The Attempt at a Solution

EA=Q/ε[/B]
E=Q/(Aε)
now
for E to be independent of r,

alpha/r x 4/3 pi r^3 + q = 1/(4)(pi)(r^2)
alpha x 4/3 pi r^2 +q= 1/(4)(pi)(r^2)
q=(4 alpha pi r^2)/3 - 1/(4)(pi)(r^2)

q=(16 alpha pi^2 r^4 - 3)/(4)(pi)(r^2)

but this is not even close to the answer

 

[kuruman]

You need to do an integral to find the total charge inside the Gaussian surface for $r > R$ because the charge density is not uniform in that region.

 

[Suyash Singh]

You need to do an integral to find the total charge inside the Gaussian surface for $r > R$ because the charge density is not uniform in that region.

but why we need to do that since we are only seeing the electric field intensity outside the sphere

 

[kuruman]

How would you find how much charge is in the region $R < r' <r$ where $r'$ is a radius between the surface of the sphere and the Gaussian surface of radius $r$? You cannot multiply the volume by the charge density, as you have done, because the amount of charge per unit volume decreases continuously as $r'$ increases.

 

[Suyash Singh]

Q=q+integral(R to r-R)[alpha/r 4/3 pi r^3]

but how do i get dr on side of integral?

 

[kuruman]

Q=q+integral(R to r-R)[alpha/r 4/3 pi r^3]

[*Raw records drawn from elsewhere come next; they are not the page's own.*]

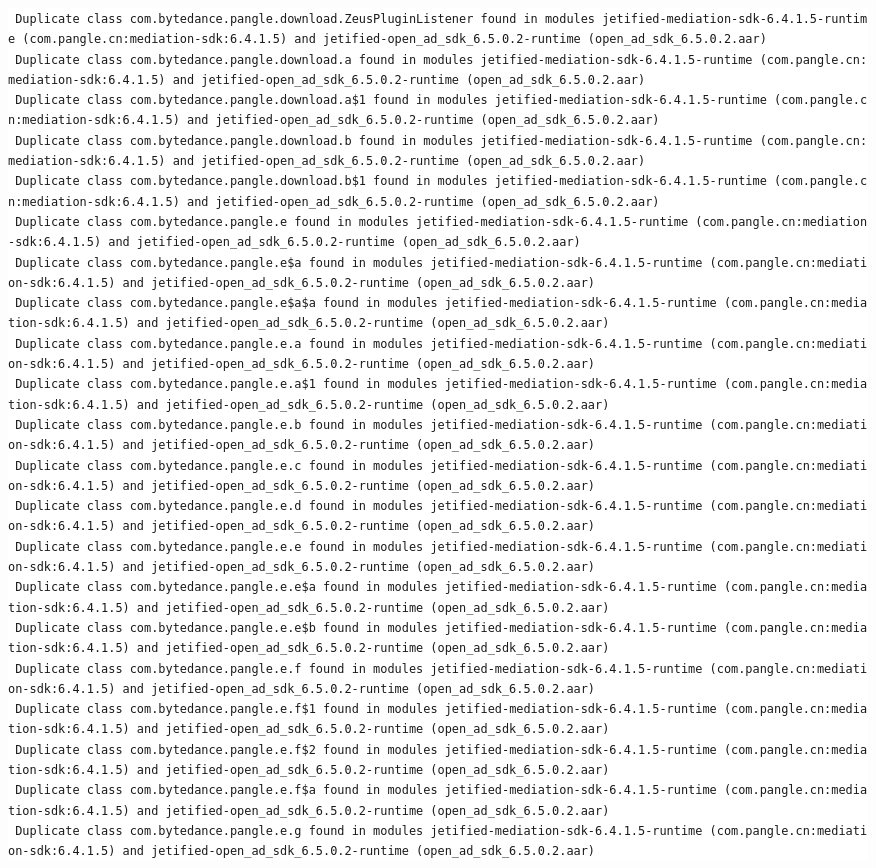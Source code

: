      Duplicate class com.bytedance.pangle.download.ZeusPluginListener found in modules jetified-mediation-sdk-6.4.1.5-runtime (com.pangle.cn:mediation-sdk:6.4.1.5) and jetified-open_ad_sdk_6.5.0.2-runtime (open_ad_sdk_6.5.0.2.aar)
     Duplicate class com.bytedance.pangle.download.a found in modules jetified-mediation-sdk-6.4.1.5-runtime (com.pangle.cn:mediation-sdk:6.4.1.5) and jetified-open_ad_sdk_6.5.0.2-runtime (open_ad_sdk_6.5.0.2.aar)
     Duplicate class com.bytedance.pangle.download.a$1 found in modules jetified-mediation-sdk-6.4.1.5-runtime (com.pangle.cn:mediation-sdk:6.4.1.5) and jetified-open_ad_sdk_6.5.0.2-runtime (open_ad_sdk_6.5.0.2.aar)
     Duplicate class com.bytedance.pangle.download.b found in modules jetified-mediation-sdk-6.4.1.5-runtime (com.pangle.cn:mediation-sdk:6.4.1.5) and jetified-open_ad_sdk_6.5.0.2-runtime (open_ad_sdk_6.5.0.2.aar)
     Duplicate class com.bytedance.pangle.download.b$1 found in modules jetified-mediation-sdk-6.4.1.5-runtime (com.pangle.cn:mediation-sdk:6.4.1.5) and jetified-open_ad_sdk_6.5.0.2-runtime (open_ad_sdk_6.5.0.2.aar)
     Duplicate class com.bytedance.pangle.e found in modules jetified-mediation-sdk-6.4.1.5-runtime (com.pangle.cn:mediation-sdk:6.4.1.5) and jetified-open_ad_sdk_6.5.0.2-runtime (open_ad_sdk_6.5.0.2.aar)
     Duplicate class com.bytedance.pangle.e$a found in modules jetified-mediation-sdk-6.4.1.5-runtime (com.pangle.cn:mediation-sdk:6.4.1.5) and jetified-open_ad_sdk_6.5.0.2-runtime (open_ad_sdk_6.5.0.2.aar)
     Duplicate class com.bytedance.pangle.e$a$a found in modules jetified-mediation-sdk-6.4.1.5-runtime (com.pangle.cn:mediation-sdk:6.4.1.5) and jetified-open_ad_sdk_6.5.0.2-runtime (open_ad_sdk_6.5.0.2.aar)
     Duplicate class com.bytedance.pangle.e.a found in modules jetified-mediation-sdk-6.4.1.5-runtime (com.pangle.cn:mediation-sdk:6.4.1.5) and jetified-open_ad_sdk_6.5.0.2-runtime (open_ad_sdk_6.5.0.2.aar)
     Duplicate class com.bytedance.pangle.e.a$1 found in modules jetified-mediation-sdk-6.4.1.5-runtime (com.pangle.cn:mediation-sdk:6.4.1.5) and jetified-open_ad_sdk_6.5.0.2-runtime (open_ad_sdk_6.5.0.2.aar)
     Duplicate class com.bytedance.pangle.e.b found in modules jetified-mediation-sdk-6.4.1.5-runtime (com.pangle.cn:mediation-sdk:6.4.1.5) and jetified-open_ad_sdk_6.5.0.2-runtime (open_ad_sdk_6.5.0.2.aar)
     Duplicate class com.bytedance.pangle.e.c found in modules jetified-mediation-sdk-6.4.1.5-runtime (com.pangle.cn:mediation-sdk:6.4.1.5) and jetified-open_ad_sdk_6.5.0.2-runtime (open_ad_sdk_6.5.0.2.aar)
     Duplicate class com.bytedance.pangle.e.d found in modules jetified-mediation-sdk-6.4.1.5-runtime (com.pangle.cn:mediation-sdk:6.4.1.5) and jetified-open_ad_sdk_6.5.0.2-runtime (open_ad_sdk_6.5.0.2.aar)
     Duplicate class com.bytedance.pangle.e.e found in modules jetified-mediation-sdk-6.4.1.5-runtime (com.pangle.cn:mediation-sdk:6.4.1.5) and jetified-open_ad_sdk_6.5.0.2-runtime (open_ad_sdk_6.5.0.2.aar)
     Duplicate class com.bytedance.pangle.e.e$a found in modules jetified-mediation-sdk-6.4.1.5-runtime (com.pangle.cn:mediation-sdk:6.4.1.5) and jetified-open_ad_sdk_6.5.0.2-runtime (open_ad_sdk_6.5.0.2.aar)
     Duplicate class com.bytedance.pangle.e.e$b found in modules jetified-mediation-sdk-6.4.1.5-runtime (com.pangle.cn:mediation-sdk:6.4.1.5) and jetified-open_ad_sdk_6.5.0.2-runtime (open_ad_sdk_6.5.0.2.aar)
     Duplicate class com.bytedance.pangle.e.f found in modules jetified-mediation-sdk-6.4.1.5-runtime (com.pangle.cn:mediation-sdk:6.4.1.5) and jetified-open_ad_sdk_6.5.0.2-runtime (open_ad_sdk_6.5.0.2.aar)
     Duplicate class com.bytedance.pangle.e.f$1 found in modules jetified-mediation-sdk-6.4.1.5-runtime (com.pangle.cn:mediation-sdk:6.4.1.5) and jetified-open_ad_sdk_6.5.0.2-runtime (open_ad_sdk_6.5.0.2.aar)
     Duplicate class com.bytedance.pangle.e.f$2 found in modules jetified-mediation-sdk-6.4.1.5-runtime (com.pangle.cn:mediation-sdk:6.4.1.5) and jetified-open_ad_sdk_6.5.0.2-runtime (open_ad_sdk_6.5.0.2.aar)
     Duplicate class com.bytedance.pangle.e.f$a found in modules jetified-mediation-sdk-6.4.1.5-runtime (com.pangle.cn:mediation-sdk:6.4.1.5) and jetified-open_ad_sdk_6.5.0.2-runtime (open_ad_sdk_6.5.0.2.aar)
     Duplicate class com.bytedance.pangle.e.g found in modules jetified-mediation-sdk-6.4.1.5-runtime (com.pangle.cn:mediation-sdk:6.4.1.5) and jetified-open_ad_sdk_6.5.0.2-runtime (open_ad_sdk_6.5.0.2.aar)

but how do i get dr on side of integral?

You started incorrectly. For volume charge density $\rho = \alpha/r$, $$Q=\int \frac{\alpha}{r}dV.$$
What is $dV$ in spherical coordinates? Note: This is a triple integral. If you don't remember, see "Integration and differentiation in spherical coordinates" here
https://en.wikipedia.org/wiki/Spherical_coordinate_system